◆ **Aim of the exercise**: The answer is all of the data repeated exactly, with each picture omitted.
Top of Records for this exercise
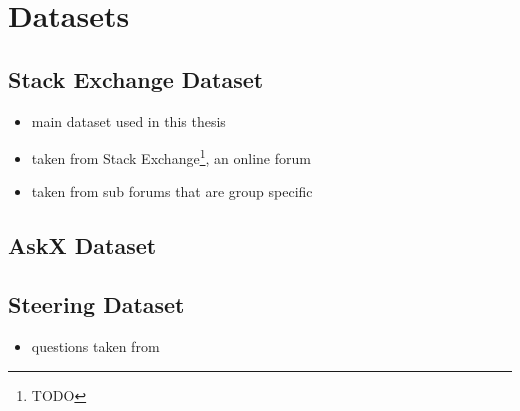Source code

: \chapter{Datasets}%
\label{sec:datasets}

\section{Stack Exchange Dataset}%
\label{sec:datasets:stackex}

\begin{itemize}
  \item main dataset used in this thesis
  \item taken from Stack Exchange\footnote{TODO}, an online forum
  \item taken from sub forums that are group specific
\end{itemize}

\section{AskX Dataset}%
\label{sec:datasets:askx}


\section{Steering Dataset}%
\label{sec:datasets:steering}
\begin{itemize}
  \item questions taken from \citet{petroni-etal-2021-kilt,rooeinKnowYourAudience2023}
\end{itemize}

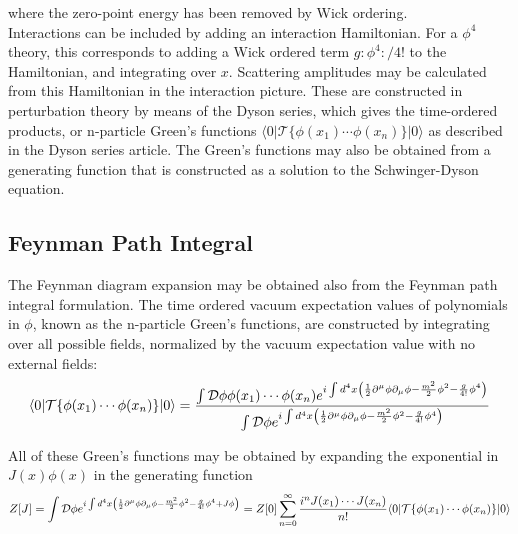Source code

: where the zero-point energy has been removed by Wick ordering.\\

Interactions can be included by adding an interaction Hamiltonian. For a $\phi^4$ theory, this corresponds to adding a Wick ordered term $g:\phi^4:/4!$ to the Hamiltonian, and integrating over $x$. Scattering amplitudes may be calculated from this Hamiltonian in the interaction picture. These are constructed in perturbation theory by means of the Dyson series, which gives the time-ordered products, or n-particle Green's functions $\langle 0|\mathcal{T}\{{\phi}(x_1)\cdots {\phi}(x_n)\}|0\rangle$ as described in the Dyson series article. The Green's functions may also be obtained from a generating function that is constructed as a solution to the Schwinger-Dyson equation.\\

\subsection{Feynman Path Integral}

The Feynman diagram expansion may be obtained also from the Feynman path integral formulation. The time ordered vacuum expectation values of polynomials in $\phi$, known as the n-particle Green's functions, are constructed by integrating over all possible fields, normalized by the vacuum expectation value with no external fields:\\

\begin{equation}
    \langle 0|\mathcal{T}\{{\phi}(x_1)\cdots {\phi}(x_n)\}|0\rangle=\frac{\int \mathcal{D}\phi \phi(x_1)\cdots \phi(x_n) e^{i\int d^4x \left({1\over 2}\partial^\mu \phi \partial_\mu \phi -{m^2 \over 2}\phi^2-{g\over 4!}\phi^4\right)}}{\int \mathcal{D}\phi e^{i\int d^4x \left({1\over 2}\partial^\mu \phi \partial_\mu \phi -{m^2 \over 2}\phi^2-{g\over 4!}\phi^4\right)}}
\end{equation}

All of these Green's functions may be obtained by expanding the exponential in $J(x)\phi(x)$ in the generating function\\

\begin{equation}
    Z[J] =\int \mathcal{D}\phi e^{i\int d^4x \left({1\over 2}\partial^\mu \phi \partial_\mu \phi -{m^2 \over 2}\phi^2-{g\over 4!}\phi^4+J\phi\right)} = Z[0] \sum_{n=0}^{\infty} \frac{i^n J(x_1) \cdots J(x_n)}{n!} \langle 0|\mathcal{T}\{{\phi}(x_1)\cdots {\phi}(x_n)\}|0\rangle
\end{equation}

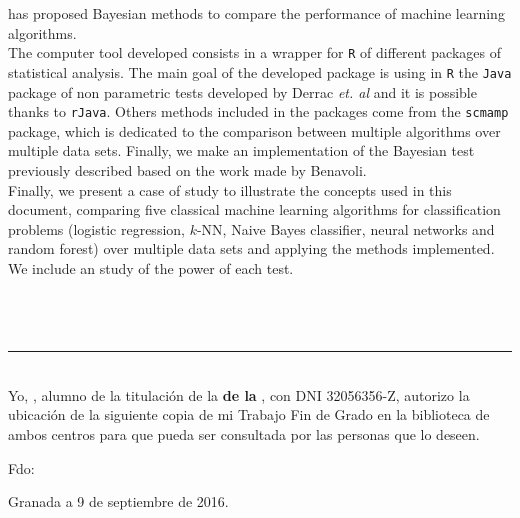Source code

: has proposed Bayesian methods to compare the performance of 
machine learning algorithms. \\
	The computer tool developed consists in a wrapper for 
\texttt{R} of different packages of statistical analysis. The 
main goal of the developed package is using in \texttt{R} the 
\texttt{Java} package of non parametric tests developed by 
Derrac \textit{et. al} and it is possible thanks to 
\texttt{rJava}. Others methods included in the packages come 
from the \texttt{scmamp} package, which is dedicated to the 
comparison between multiple algorithms over multiple data 
sets. Finally, we make an implementation of the Bayesian test 
previously described based on the work made by Benavoli. \\
	Finally, we present a case of study to illustrate the 
concepts used in this document, comparing five classical 
machine learning algorithms for classification problems 
(logistic regression, $k$-NN, Naive Bayes classifier, neural 
networks and random forest) over multiple data sets and 
applying the methods implemented. We include an study of the 
power of each test. 

\\



\chapter*{}
\thispagestyle{empty}

\noindent\rule[-1ex]{\textwidth}{2pt}\\[4.5ex]

Yo, \textbf{\myName}, alumno de la titulación \myDegree de la \textbf{\myFaculty de la \myUni}, con DNI 32056356-Z, autorizo la
ubicación de la siguiente copia de mi Trabajo Fin de Grado en la biblioteca de ambos centros para que pueda ser
consultada por las personas que lo deseen.

\vspace{6cm}

\noindent Fdo: \myName

\vspace{2cm}

\begin{flushright}
Granada a 9 de septiembre de 2016.
\end{flushright}


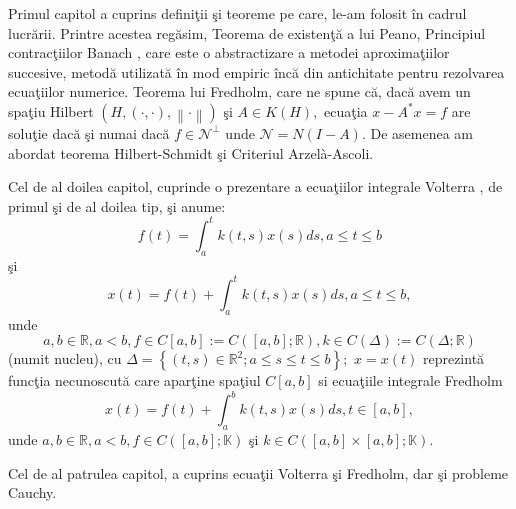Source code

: \documentclass[a4paper,12pt,oneside]{report}
\begin{document}
Primul capitol a cuprins defini\c{t}ii \c{s}i teoreme pe care, le-am folosit \^{i}n cadrul lucr\u{a}rii. Printre acestea reg\u{a}sim, Teorema de existen\c{t}\u{a} a lui Peano, Principiul contrac\c{t}iilor Banach , care este o abstractizare a metodei aproxima\c{t}iilor succesive, metod\u{a} utilizat\u{a} \^{i}n mod empiric \^{i}nc\u{a} din antichitate pentru rezolvarea ecua\c{t}iilor numerice. Teorema lui Fredholm, care ne spune c\u{a}, dac\u{a} avem un spa\c{t}iu Hilbert \(\left ( H, \left ( \cdot ,\cdot  \right ), \left \| \cdot  \right \| \right )\)  \c{s}i  \(A \in K\left ( H \right ),\) ecua\c{t}ia \(x - A^{\ast }x = f\) are solu\c{t}ie dac\u{a} \c{s}i numai dac\u{a} \(f \in { \mathcal{N}} ^{\perp }\) unde \({ \mathcal{N}} = N\left ( I - A \right ). \)  De asemenea am abordat teorema Hilbert-Schmidt \c{s}i Criteriul Arzelà-Ascoli.

Cel de al doilea capitol, cuprinde o prezentare a ecua\c{t}iilor integrale  Volterra , de primul \c{s}i de al doilea tip, \c{s}i anume:
\begin{displaymath}
f\left ( t \right ) = \int_{a}^{t}k\left ( t,s \right )x\left ( s \right )ds,    a\leq t\leq b  
\end{displaymath}
\c{s}i
\begin{displaymath}
x\left ( t \right ) = f\left ( t \right ) + \int_{a}^{t}k\left ( t,s \right )x\left ( s \right )ds, a\leq t\leq b, 
\end{displaymath}
unde \[a,b \in \mathbb{R}, a< b, f\in C\left [ a,b \right ]:= C\left ( \left [ a,b \right ];\mathbb{R} \right ), k\in C\left (\Delta   \right ):= C\left ( \Delta ;\mathbb{R} \right )\] (numit nucleu), cu \(\Delta =\left \{ \left ( t,s \right )\in \mathbb{R}^{2};a\leq s\leq t\leq b \right \};\) \(x=x\left ( t \right )\) reprezint\u{a} func\c{t}ia necunoscut\u{a} care apar\c{t}ine spa\c{t}iul \(C\left [ a,b \right ]\)
si ecua\c{t}iile integrale  Fredholm
\begin{displaymath}
x\left ( t \right ) = f\left ( t \right ) + \int_{a}^{b}k\left ( t,s \right )x\left ( s \right )ds, t\in \left [ a,b \right ], 
\end{displaymath}
unde \(a,b \in \mathbb{R}, a< b, f\in C\left ( \left [ a,b \right ]; \mathbb{K}\right )\) \c{s}i \(k\in C\left ( \left [ a,b \right ] \times \left [ a,b \right ]; \mathbb{K}\right ).\)

Cel de al patrulea capitol, a cuprins ecua\c{t}ii Volterra \c{s}i Fredholm, dar \c{s}i probleme Cauchy. 



\setlength{\baselineskip}{\normalbaselineskip}
\setlength{\parskip}{0pt}

\end{document}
Bottom of Records for this exercise
◆ **Solution to this exercise**:
Source code

: \chapter{Datasets}%
\label{sec:datasets}

\section{Stack Exchange Dataset}%
\label{sec:datasets:stackex}

\begin{itemize}
  \item main dataset used in this thesis
  \item taken from Stack Exchange\footnote{TODO}, an online forum
  \item taken from sub forums that are group specific
\end{itemize}

\section{AskX Dataset}%
\label{sec:datasets:askx}


\section{Steering Dataset}%
\label{sec:datasets:steering}
\begin{itemize}
  \item questions taken from \citet{petroni-etal-2021-kilt,rooeinKnowYourAudience2023}
\end{itemize}

Source code

: where the zero-point energy has been removed by Wick ordering.\\

Interactions can be included by adding an interaction Hamiltonian. For a $\phi^4$ theory, this corresponds to adding a Wick ordered term $g:\phi^4:/4!$ to the Hamiltonian, and integrating over $x$. Scattering amplitudes may be calculated from this Hamiltonian in the interaction picture. These are constructed in perturbation theory by means of the Dyson series, which gives the time-ordered products, or n-particle Green's functions $\langle 0|\mathcal{T}\{{\phi}(x_1)\cdots {\phi}(x_n)\}|0\rangle$ as described in the Dyson series article. The Green's functions may also be obtained from a generating function that is constructed as a solution to the Schwinger-Dyson equation.\\

\subsection{Feynman Path Integral}

The Feynman diagram expansion may be obtained also from the Feynman path integral formulation. The time ordered vacuum expectation values of polynomials in $\phi$, known as the n-particle Green's functions, are constructed by integrating over all possible fields, normalized by the vacuum expectation value with no external fields:\\

\begin{equation}
    \langle 0|\mathcal{T}\{{\phi}(x_1)\cdots {\phi}(x_n)\}|0\rangle=\frac{\int \mathcal{D}\phi \phi(x_1)\cdots \phi(x_n) e^{i\int d^4x \left({1\over 2}\partial^\mu \phi \partial_\mu \phi -{m^2 \over 2}\phi^2-{g\over 4!}\phi^4\right)}}{\int \mathcal{D}\phi e^{i\int d^4x \left({1\over 2}\partial^\mu \phi \partial_\mu \phi -{m^2 \over 2}\phi^2-{g\over 4!}\phi^4\right)}}
\end{equation}

All of these Green's functions may be obtained by expanding the exponential in $J(x)\phi(x)$ in the generating function\\

\begin{equation}
    Z[J] =\int \mathcal{D}\phi e^{i\int d^4x \left({1\over 2}\partial^\mu \phi \partial_\mu \phi -{m^2 \over 2}\phi^2-{g\over 4!}\phi^4+J\phi\right)} = Z[0] \sum_{n=0}^{\infty} \frac{i^n J(x_1) \cdots J(x_n)}{n!} \langle 0|\mathcal{T}\{{\phi}(x_1)\cdots {\phi}(x_n)\}|0\rangle
\end{equation}

Source code

: has proposed Bayesian methods to compare the performance of 
machine learning algorithms. \\
	The computer tool developed consists in a wrapper for 
\texttt{R} of different packages of statistical analysis. The 
main goal of the developed package is using in \texttt{R} the 
\texttt{Java} package of non parametric tests developed by 
Derrac \textit{et. al} and it is possible thanks to 
\texttt{rJava}. Others methods included in the packages come 
from the \texttt{scmamp} package, which is dedicated to the 
comparison between multiple algorithms over multiple data 
sets. Finally, we make an implementation of the Bayesian test 
previously described based on the work made by Benavoli. \\
	Finally, we present a case of study to illustrate the 
concepts used in this document, comparing five classical 
machine learning algorithms for classification problems 
(logistic regression, $k$-NN, Naive Bayes classifier, neural 
networks and random forest) over multiple data sets and 
applying the methods implemented. We include an study of the 
power of each test. 

\\



\chapter*{}
\thispagestyle{empty}

\noindent\rule[-1ex]{\textwidth}{2pt}\\[4.5ex]

Yo, \textbf{\myName}, alumno de la titulación \myDegree de la \textbf{\myFaculty de la \myUni}, con DNI 32056356-Z, autorizo la
ubicación de la siguiente copia de mi Trabajo Fin de Grado en la biblioteca de ambos centros para que pueda ser
consultada por las personas que lo deseen.

\vspace{6cm}

\noindent Fdo: \myName

\vspace{2cm}

\begin{flushright}
Granada a 9 de septiembre de 2016.
\end{flushright}


Source code

: \documentclass[a4paper,12pt,oneside]{report}
\begin{document}
Primul capitol a cuprins defini\c{t}ii \c{s}i teoreme pe care, le-am folosit \^{i}n cadrul lucr\u{a}rii. Printre acestea reg\u{a}sim, Teorema de existen\c{t}\u{a} a lui Peano, Principiul contrac\c{t}iilor Banach , care este o abstractizare a metodei aproxima\c{t}iilor succesive, metod\u{a} utilizat\u{a} \^{i}n mod empiric \^{i}nc\u{a} din antichitate pentru rezolvarea ecua\c{t}iilor numerice. Teorema lui Fredholm, care ne spune c\u{a}, dac\u{a} avem un spa\c{t}iu Hilbert \(\left ( H, \left ( \cdot ,\cdot  \right ), \left \| \cdot  \right \| \right )\)  \c{s}i  \(A \in K\left ( H \right ),\) ecua\c{t}ia \(x - A^{\ast }x = f\) are solu\c{t}ie dac\u{a} \c{s}i numai dac\u{a} \(f \in { \mathcal{N}} ^{\perp }\) unde \({ \mathcal{N}} = N\left ( I - A \right ). \)  De asemenea am abordat teorema Hilbert-Schmidt \c{s}i Criteriul Arzelà-Ascoli.

Cel de al doilea capitol, cuprinde o prezentare a ecua\c{t}iilor integrale  Volterra , de primul \c{s}i de al doilea tip, \c{s}i anume:
\begin{displaymath}
f\left ( t \right ) = \int_{a}^{t}k\left ( t,s \right )x\left ( s \right )ds,    a\leq t\leq b  
\end{displaymath}
\c{s}i
\begin{displaymath}
x\left ( t \right ) = f\left ( t \right ) + \int_{a}^{t}k\left ( t,s \right )x\left ( s \right )ds, a\leq t\leq b, 
\end{displaymath}
unde \[a,b \in \mathbb{R}, a< b, f\in C\left [ a,b \right ]:= C\left ( \left [ a,b \right ];\mathbb{R} \right ), k\in C\left (\Delta   \right ):= C\left ( \Delta ;\mathbb{R} \right )\] (numit nucleu), cu \(\Delta =\left \{ \left ( t,s \right )\in \mathbb{R}^{2};a\leq s\leq t\leq b \right \};\) \(x=x\left ( t \right )\) reprezint\u{a} func\c{t}ia necunoscut\u{a} care apar\c{t}ine spa\c{t}iul \(C\left [ a,b \right ]\)
si ecua\c{t}iile integrale  Fredholm
\begin{displaymath}
x\left ( t \right ) = f\left ( t \right ) + \int_{a}^{b}k\left ( t,s \right )x\left ( s \right )ds, t\in \left [ a,b \right ], 
\end{displaymath}
unde \(a,b \in \mathbb{R}, a< b, f\in C\left ( \left [ a,b \right ]; \mathbb{K}\right )\) \c{s}i \(k\in C\left ( \left [ a,b \right ] \times \left [ a,b \right ]; \mathbb{K}\right ).\)

Cel de al patrulea capitol, a cuprins ecua\c{t}ii Volterra \c{s}i Fredholm, dar \c{s}i probleme Cauchy. 



\setlength{\baselineskip}{\normalbaselineskip}
\setlength{\parskip}{0pt}

\end{document}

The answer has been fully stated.